In Castro, a sister and brother were born, Sabela and Francisco Xavier, known as Chavela and Paco. There was one day my mother said, ‘Sit over there and hold out your arms.’ So I sat opposite her, and my arms became the support for unravelling or making a skein of wool. Ever since that day, hours of silence have had a sound. A precise, laborious percussion. A textile music. That of knitting. Enigmatic articles would materialise, in keeping with a miniature human anatomy. The first thing my mother knitted was a pair of woollen socks. As she finished these doll-sized booties, my mother was sending a message, like someone waving two flags in the International Code of Signals: ‘Something new is about to be born!’

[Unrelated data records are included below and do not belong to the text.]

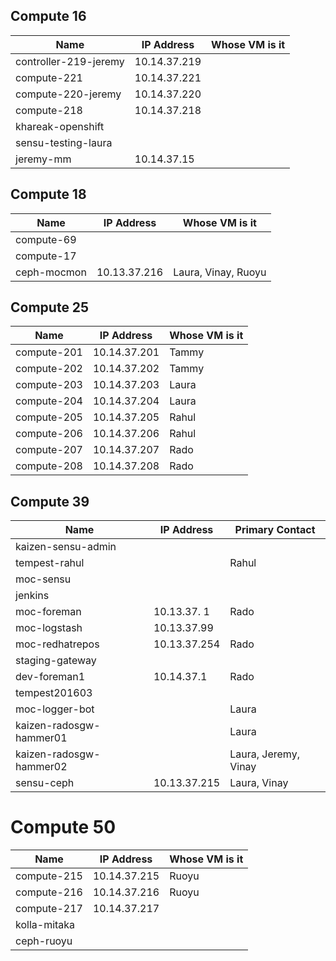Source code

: ## Compute 16
| Name | IP Address | Whose VM is it |
| ---------- | -------------- | -------------- |
| controller-219-jeremy | 10.14.37.219 ||
| compute-221 | 10.14.37.221 ||
| compute-220-jeremy | 10.14.37.220 ||
| compute-218 | 10.14.37.218 ||
| khareak-openshift |||
| sensu-testing-laura |||
| jeremy-mm | 10.14.37.15 ||

## Compute 18
| Name | IP Address | Whose VM is it |
| ---------- | -------------- | -------------- |
| compute-69 |||
| compute-17 |||
| ceph-mocmon | 10.13.37.216 | Laura, Vinay, Ruoyu |

## Compute 25
| Name | IP Address | Whose VM is it |
| ---------- | -------------- | -------------- |
| compute-201 | 10.14.37.201 | Tammy |
| compute-202 | 10.14.37.202 | Tammy |
| compute-203 | 10.14.37.203 | Laura |
| compute-204 | 10.14.37.204 | Laura |
| compute-205 | 10.14.37.205 | Rahul |
| compute-206 | 10.14.37.206 | Rahul |
| compute-207 | 10.14.37.207 | Rado |
| compute-208 | 10.14.37.208 | Rado |

## Compute 39
| Name | IP Address | Primary Contact |
| ---------- | -------------- | -------------- |
| kaizen-sensu-admin |||
| tempest-rahul || Rahul |
| moc-sensu |||
| jenkins |||
| moc-foreman | 10.13.37. 1| Rado |
| moc-logstash | 10.13.37.99 ||
| moc-redhatrepos | 10.13.37.254 | Rado |
| staging-gateway |||
| dev-foreman1 | 10.14.37.1 | Rado |
| tempest201603 |||
| moc-logger-bot || Laura |
| kaizen-radosgw-hammer01 || Laura |
| kaizen-radosgw-hammer02 || Laura, Jeremy, Vinay|
| sensu-ceph | 10.13.37.215 | Laura, Vinay |

# Compute 50
| Name | IP Address | Whose VM is it |
| ---------- | -------------- | -------------- |
| compute-215 | 10.14.37.215 | Ruoyu |
| compute-216 |10.14.37.216 | Ruoyu |
| compute-217 | 10.14.37.217 ||
| kolla-mitaka ||
| ceph-ruoyu ||

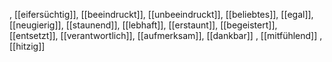 , [[eifersüchtig]], [[beeindruckt]], [[unbeeindruckt]], [[beliebtes]], [[egal]], [[neugierig]], [[staunend]], [[lebhaft]], [[erstaunt]], [[begeistert]], [[entsetzt]], [[verantwortlich]], [[aufmerksam]], [[dankbar]]
, [[mitfühlend]]
, [[hitzig]]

My mother always took great care that our feet were warm. She waged a relentless war against the cold, damp and draughts. Children were always frightened of the wolf or the Sack Man, but for my mother the worst monsters of all were the Drip Man or the Man with Draughts. These poor monsters loved us a lot. They always kept us company, whether they were visible or not. They formed part of our home. As did the Weatherman. He may never have realised this. He must have had his own life. Drawn his maps every day. Careful with the Azores. Here’s a patch of low pressure. There’s a high. Without preference. He never showed much enthusiasm for one or the other. His stick was the stick of destiny, and he provided the voice. He looked like someone you could trust, but without influence. His stick had a life of its own. It decided. Pointed at our roofs, our heads, and kept returning to Castro de Elviña.

At home, before gas became the norm, we had an iron stove, the so-called bilbaína or económica. This is where my mother would hold a drying camp every winter. My father came back one evening looking as if he’d just survived a shipwreck. He’d first got wet on site and then become soaked on his journey home on the Lambretta. This was an elastic motorbike that accommodated four of us. How? With a desire for style in the way we were positioned. The fact is my father turned up, looking pale and miserable. As he shakily changed into something dry, my mother spread the wet clothes that were stiff with mud, like a diving suit, over the iron stove. I was by the stove as well, doing my homework in the warmest place. And that was when my mother paused in what she was doing, became aware of my presence and, staring at me, said in an almost reproachful tone:

‘When you grow up, I hope you find yourself a job where you don’t get wet!’